Hanno votato ai referendum 14,1 milioni di persone, il 30,6% degli aventi diritto
I cittadini italiani sono stati chiamati alle urne l’8 e 9 maggio, quando sui cinque referendum sono andati 14,1 milioni di elettori: il 30,6% degli aventi diritto. Quattro di questi referendum riguardavano tematiche e leggi sul lavoro (mentre il quinto la cittadinanza). Inutile ricordarle, qui interessa evidenziare che di questo si trattava: del lavoro e delle sue condizioni maltrattate da decenni.
Un punto di osservazione sul risultato di questi referendum ce lo offrono i dati Istat, che lasciamo alla libera interpretazione dei lettori.
Su 59 milioni e 236mila persone residenti sono 23 milioni e 182mila gli italiani che lavorano, pagano le tasse e mantengono tutti gli altri, ovvero il 39%. Praticamente su dieci persone sono quattro quelle che lavorano. Certo, tra chi non lavora dobbiamo considerare tutte quelle persone o troppo giovani o troppo anziane per “timbrare il cartellino” ma anche una parte (non piccola) di persone in età lavorativa che sono inattive, che sono 12 milioni e 752 mila. Questo vuol dire che il 21,5% della popolazione residente potrebbe lavorare ma non lo fa. Le ragioni sono le più disparate ma il dato non è ignorabile.

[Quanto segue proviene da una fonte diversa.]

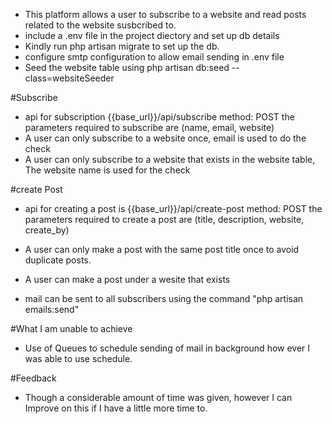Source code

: - This platform allows a user to subscribe to a website and read posts related to the website susbcribed to.
- include a .env file in the project diectory and set up db details
- Kindly run php artisan migrate to set up the db.
- configure smtp configuration to allow email sending in .env file
- Seed the website table using php artisan db:seed --class=websiteSeeder

#Subscribe
- api for subscription {{base_url}}/api/subscribe
    method: POST
    the parameters required to subscribe are (name, email, website)
- A user can only subscribe to a website once, email is used to do the check
- A user can only subscribe to a website that exists in the website table, The website name is used for the check


#create Post
- api for creating a post is {{base_url}}/api/create-post
    method: POST
    the parameters required to create a post are (title, description, website, create_by)
- A user can only make a post with the same post title once to avoid duplicate posts.
- A user can make a post under a wesite that exists

- mail can be sent to all subscribers using the command "php artisan emails:send"

#What I am unable to achieve
- Use of Queues to schedule sending of mail in background how ever I was able to use schedule.

#Feedback
- Though a considerable amount of time was given, however I can Improve on this if I have a little more time to.
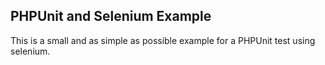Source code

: PHPUnit and Selenium Example
--
This is a small and as simple as possible example for a PHPUnit test using selenium.

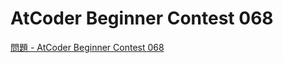 AtCoder Beginner Contest 068
===

[問題 - AtCoder Beginner Contest 068](https://atcoder.jp/contests/abc068/tasks)
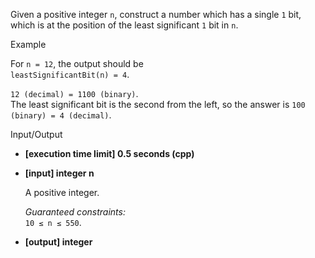 
Given a positive integer  `n`, construct a number which has a single  `1`  bit, which is at the position of the least significant  `1`  bit in  `n`.

Example

For  `n = 12`, the output should be  
`leastSignificantBit(n) = 4`.

`12 (decimal) = 1100 (binary)`.  
The least significant bit is the second from the left, so the answer is  `100 (binary) = 4 (decimal)`.

Input/Output

-   **[execution time limit] 0.5 seconds (cpp)**
    
-   **[input] integer n**
    
    A positive integer.
    
    _Guaranteed constraints:_  
    `10 ≤ n ≤ 550`.
    
-   **[output] integer**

Di questi, la grande maggioranza (circa 7 milioni) dichiara di non cercare offerte di lavoro e di non essere disponibile a lavorare: si tratta di coloro che, pur essendo in età lavorativa, se gli venisse offerto anche solo un lavoretto in regola lo rifiuterebbero.
Tra questi, poco meno di 4 milioni ha motivi familiari per non cercare occupazione, come l’assistenza a un anziano o l’accudimento dei figli, mentre 4 milioni e 400 mila circa adducono motivi di studio e formazione.

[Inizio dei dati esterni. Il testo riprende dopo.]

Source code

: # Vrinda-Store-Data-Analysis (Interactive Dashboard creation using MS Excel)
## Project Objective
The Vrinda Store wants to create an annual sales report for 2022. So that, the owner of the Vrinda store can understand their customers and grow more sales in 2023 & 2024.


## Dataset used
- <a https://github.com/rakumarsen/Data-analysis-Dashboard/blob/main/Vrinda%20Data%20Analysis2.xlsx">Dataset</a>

Infine, ci sono i disoccupati veri e propri, cioè le persone che non hanno un lavoro ma lo cercano. Sono una assoluta minoranza: pari al circa 3,6% dei residenti.

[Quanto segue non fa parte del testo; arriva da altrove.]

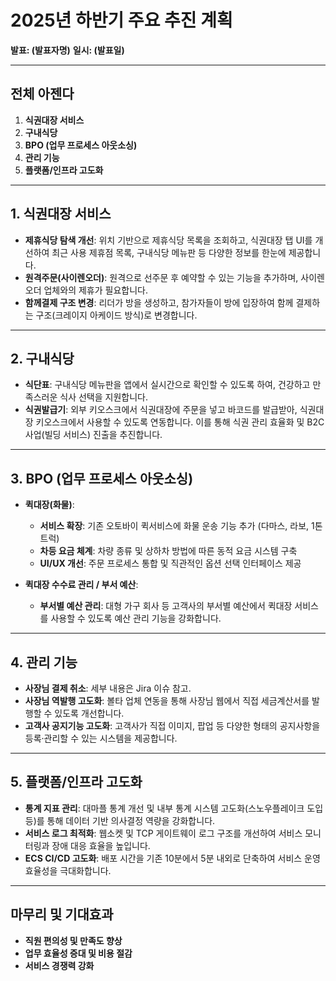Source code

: # 2025년 하반기 주요 추진 계획

**발표: (발표자명)**
**일시: (발표일)**

---

## 전체 아젠다

1.  **식권대장 서비스**
2.  **구내식당**
3.  **BPO (업무 프로세스 아웃소싱)**
4.  **관리 기능**
5.  **플랫폼/인프라 고도화**

---

## 1. 식권대장 서비스

- **제휴식당 탐색 개선**: 위치 기반으로 제휴식당 목록을 조회하고, 식권대장 탭 UI를 개선하여 최근 사용 제휴점 목록, 구내식당 메뉴판 등 다양한 정보를 한눈에 제공합니다.
- **원격주문(사이렌오더)**: 원격으로 선주문 후 예약할 수 있는 기능을 추가하며, 사이렌 오더 업체와의 제휴가 필요합니다.
- **함께결제 구조 변경**: 리더가 방을 생성하고, 참가자들이 방에 입장하여 함께 결제하는 구조(크레이지 아케이드 방식)로 변경합니다.

---

## 2. 구내식당

- **식단표**: 구내식당 메뉴판을 앱에서 실시간으로 확인할 수 있도록 하여, 건강하고 만족스러운 식사 선택을 지원합니다.
- **식권발급기**: 외부 키오스크에서 식권대장에 주문을 넣고 바코드를 발급받아, 식권대장 키오스크에서 사용할 수 있도록 연동합니다. 이를 통해 식권 관리 효율화 및 B2C 사업(빌딩 서비스) 진출을 추진합니다.

---

## 3. BPO (업무 프로세스 아웃소싱)

- **퀵대장(화물)**:

  - **서비스 확장**: 기존 오토바이 퀵서비스에 화물 운송 기능 추가 (다마스, 라보, 1톤 트럭)
  - **차등 요금 체계**: 차량 종류 및 상하차 방법에 따른 동적 요금 시스템 구축
  - **UI/UX 개선**: 주문 프로세스 통합 및 직관적인 옵션 선택 인터페이스 제공

- **퀵대장 수수료 관리 / 부서 예산**:
  - **부서별 예산 관리**: 대형 가구 회사 등 고객사의 부서별 예산에서 퀵대장 서비스를 사용할 수 있도록 예산 관리 기능을 강화합니다.

---

## 4. 관리 기능

- **사장님 결제 취소**: 세부 내용은 Jira 이슈 참고.
- **사장님 역발행 고도화**: 볼타 업체 연동을 통해 사장님 웹에서 직접 세금계산서를 발행할 수 있도록 개선합니다.
- **고객사 공지기능 고도화**: 고객사가 직접 이미지, 팝업 등 다양한 형태의 공지사항을 등록·관리할 수 있는 시스템을 제공합니다.

---

## 5. 플랫폼/인프라 고도화

- **통계 지표 관리**: 대마플 통계 개선 및 내부 통계 시스템 고도화(스노우플레이크 도입 등)를 통해 데이터 기반 의사결정 역량을 강화합니다.
- **서비스 로그 최적화**: 웹소켓 및 TCP 게이트웨이 로그 구조를 개선하여 서비스 모니터링과 장애 대응 효율을 높입니다.
- **ECS CI/CD 고도화**: 배포 시간을 기존 10분에서 5분 내외로 단축하여 서비스 운영 효율성을 극대화합니다.

---

## 마무리 및 기대효과

- **직원 편의성 및 만족도 향상**
- **업무 효율성 증대 및 비용 절감**
- **서비스 경쟁력 강화**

Orbene, ai fini del nostro ragionamento il dato più significativo non è che 6 persone su 10 non lavorano e di fatto sono mantenute da chi lavora, bensì che oltre 9 milioni di lavoratori non sono andati a votare rinunciando di fatto a modificare in meglio le proprie condizioni di lavoro. I guasti di decenni di liberismo evidentemente non si sono fermati ai cancelli delle imprese, come dimostra l’appello di decine di associazioni che hanno evitato di schierarsi. E tutto si può dire e fare, fuorché affibbiare la responsabilità a chi ha provato e prova a contrastarlo, il liberismo. La sostenibilità, è necessario ricordare, non riguarda solo l’ambiente.